One earlier study did not detect a role for integrin-FAK signaling in the regulation of nuclear YAP in response to cell spreading, arguing instead for a distinct cell shape/actin/Rho signaling pathway (Zhao et al., 2012). In that study, FAK inhibitor treatment was not found to inhibit cell attachment–induced YAP dephosphorylation. Using their reported concentrations of the same FAK inhibitor (1 µM PF-562271), we observed a similar result regarding YAP phosphorylation status (Fig. 4 A, eighth lane). However, increased amounts of PF-562271 in doses that inhibit FAK autophosphorylation dramatically increase the phosphorylation of YAP (Fig. 4 A). Also, the more selective FAK inhibitor PF-573228 leads to YAP phosphorylation at substantially lower concentrations (Fig. 4 A). Moreover, expression of dominant-negative FAK protein FRNK prevents fibronectin-induced dephosphorylation and nuclear accumulation of YAP, demonstrating that the Hippo pathway is controlled by the activation of FAK (Fig. 4, C and D). FAK inhibitors increased the cytoplasmic localization of YAP in a Lats-dependent manner (Fig. 4 B), indicating that they act through the Hippo pathway. In the earlier study (Zhao et al., 2012), detecting the effect of fibronectin adhesion on YAP may have been missed because it requires very careful control of cell-plating conditions to avoid residual mitogens, including blocking autocrine-secreted amphiregulin with neutralizing antibodies (Zhang et al., 2009; Fan et al., 2013). Under the conditions of our experiments, the effects of FAK inhibitors and cell adhesion were consistent, as were the roles of Src and PI3K signaling.
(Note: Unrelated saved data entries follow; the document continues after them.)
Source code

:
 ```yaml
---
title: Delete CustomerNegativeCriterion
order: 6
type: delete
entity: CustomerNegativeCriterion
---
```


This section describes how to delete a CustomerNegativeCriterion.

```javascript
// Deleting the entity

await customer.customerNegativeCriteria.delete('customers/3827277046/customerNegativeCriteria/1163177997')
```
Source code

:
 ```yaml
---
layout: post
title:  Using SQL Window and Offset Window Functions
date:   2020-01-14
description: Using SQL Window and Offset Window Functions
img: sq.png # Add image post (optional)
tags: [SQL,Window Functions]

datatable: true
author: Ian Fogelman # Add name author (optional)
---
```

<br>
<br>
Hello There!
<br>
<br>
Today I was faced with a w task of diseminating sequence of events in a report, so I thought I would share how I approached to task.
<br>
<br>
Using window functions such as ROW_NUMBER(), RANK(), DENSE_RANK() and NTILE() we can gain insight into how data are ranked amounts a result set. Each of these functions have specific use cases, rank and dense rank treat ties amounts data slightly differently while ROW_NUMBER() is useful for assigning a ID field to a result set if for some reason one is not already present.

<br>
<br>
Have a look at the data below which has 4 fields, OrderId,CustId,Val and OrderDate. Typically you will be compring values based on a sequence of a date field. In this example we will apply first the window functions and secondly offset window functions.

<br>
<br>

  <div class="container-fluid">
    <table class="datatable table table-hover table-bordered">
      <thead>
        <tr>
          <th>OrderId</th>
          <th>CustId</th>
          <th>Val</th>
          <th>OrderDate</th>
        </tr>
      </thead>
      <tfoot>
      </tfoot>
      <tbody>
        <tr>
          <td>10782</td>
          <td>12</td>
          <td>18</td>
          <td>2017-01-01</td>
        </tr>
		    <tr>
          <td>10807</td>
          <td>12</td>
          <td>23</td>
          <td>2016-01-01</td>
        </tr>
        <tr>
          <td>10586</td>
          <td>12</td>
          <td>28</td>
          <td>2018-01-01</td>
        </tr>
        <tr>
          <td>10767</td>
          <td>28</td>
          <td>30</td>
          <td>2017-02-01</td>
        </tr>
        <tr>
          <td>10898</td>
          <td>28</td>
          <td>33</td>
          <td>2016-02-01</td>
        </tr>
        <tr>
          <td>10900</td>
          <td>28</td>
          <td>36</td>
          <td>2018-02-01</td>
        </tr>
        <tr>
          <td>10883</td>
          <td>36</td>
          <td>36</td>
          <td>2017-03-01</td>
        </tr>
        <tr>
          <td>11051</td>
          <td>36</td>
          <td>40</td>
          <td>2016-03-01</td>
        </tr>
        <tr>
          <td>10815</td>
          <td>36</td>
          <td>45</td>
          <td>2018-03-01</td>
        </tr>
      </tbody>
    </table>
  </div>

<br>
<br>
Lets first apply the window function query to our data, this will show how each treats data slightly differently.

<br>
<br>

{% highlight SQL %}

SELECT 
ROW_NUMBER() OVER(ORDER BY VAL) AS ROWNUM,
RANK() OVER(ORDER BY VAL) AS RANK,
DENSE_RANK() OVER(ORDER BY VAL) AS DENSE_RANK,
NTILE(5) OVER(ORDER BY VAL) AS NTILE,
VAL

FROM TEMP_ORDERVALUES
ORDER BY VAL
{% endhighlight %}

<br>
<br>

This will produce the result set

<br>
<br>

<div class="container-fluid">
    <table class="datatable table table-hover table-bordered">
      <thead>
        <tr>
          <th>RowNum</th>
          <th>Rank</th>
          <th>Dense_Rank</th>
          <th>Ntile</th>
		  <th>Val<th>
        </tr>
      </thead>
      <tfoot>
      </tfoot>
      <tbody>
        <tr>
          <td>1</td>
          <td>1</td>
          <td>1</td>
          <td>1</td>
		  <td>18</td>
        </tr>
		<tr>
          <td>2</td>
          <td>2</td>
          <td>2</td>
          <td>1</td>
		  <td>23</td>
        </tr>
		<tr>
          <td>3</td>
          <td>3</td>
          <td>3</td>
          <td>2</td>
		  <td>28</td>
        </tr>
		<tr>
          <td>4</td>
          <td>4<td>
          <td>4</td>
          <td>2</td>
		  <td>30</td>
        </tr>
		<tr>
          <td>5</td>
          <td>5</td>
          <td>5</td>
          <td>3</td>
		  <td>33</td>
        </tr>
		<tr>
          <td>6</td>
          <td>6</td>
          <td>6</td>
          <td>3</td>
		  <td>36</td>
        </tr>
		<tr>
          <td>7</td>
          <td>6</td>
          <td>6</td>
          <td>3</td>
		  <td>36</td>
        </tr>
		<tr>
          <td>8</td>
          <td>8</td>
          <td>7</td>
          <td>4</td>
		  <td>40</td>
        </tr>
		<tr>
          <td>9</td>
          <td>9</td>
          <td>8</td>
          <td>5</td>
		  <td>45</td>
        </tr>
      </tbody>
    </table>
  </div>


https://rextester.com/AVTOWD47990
In the context of integrin-FAK signaling, we find that Src controls YAP activity in a Lats-dependent manner. Depletion of Lats1/2 kinases prevents YAP nuclear exclusion caused by SFK inhibitors (Fig. 1 D). Also, SFK inhibitor PP2 increases the phosphorylation of YAP on S127 residue (Fig. 1 C), a well-known Lats target phosphorylation site that induces 14-3-3 binding and cytoplasmic retention (Zhao et al., 2007), whereas the activation of Src, through overexpression of active Src or CSK depletion, decreases the phosphorylation of YAP (Fig. 2, A and D) and Mst-dependent phosphorylation of Lats (Fig. 3 A). In contrast, expression of membrane-targeted CSK increased the YAP nuclear exclusion (Fig. S3). Src appears to exert its effects on Lats and YAP via PI3K and PDK1 because PI3K or PDK1 inhibitor treatment prevents the effect of CA-Src on nuclear YAP. The stimulation of PDK1 by EGF and LPA signaling was previously found to dissociate the Hippo pathway complex and activate YAP (Fan et al., 2013). Our findings also indicate that Src stimulation of the PI3K–PDK1 pathway causes YAP nuclear accumulation because of its effects on the core Hippo pathway complex and Lats activity.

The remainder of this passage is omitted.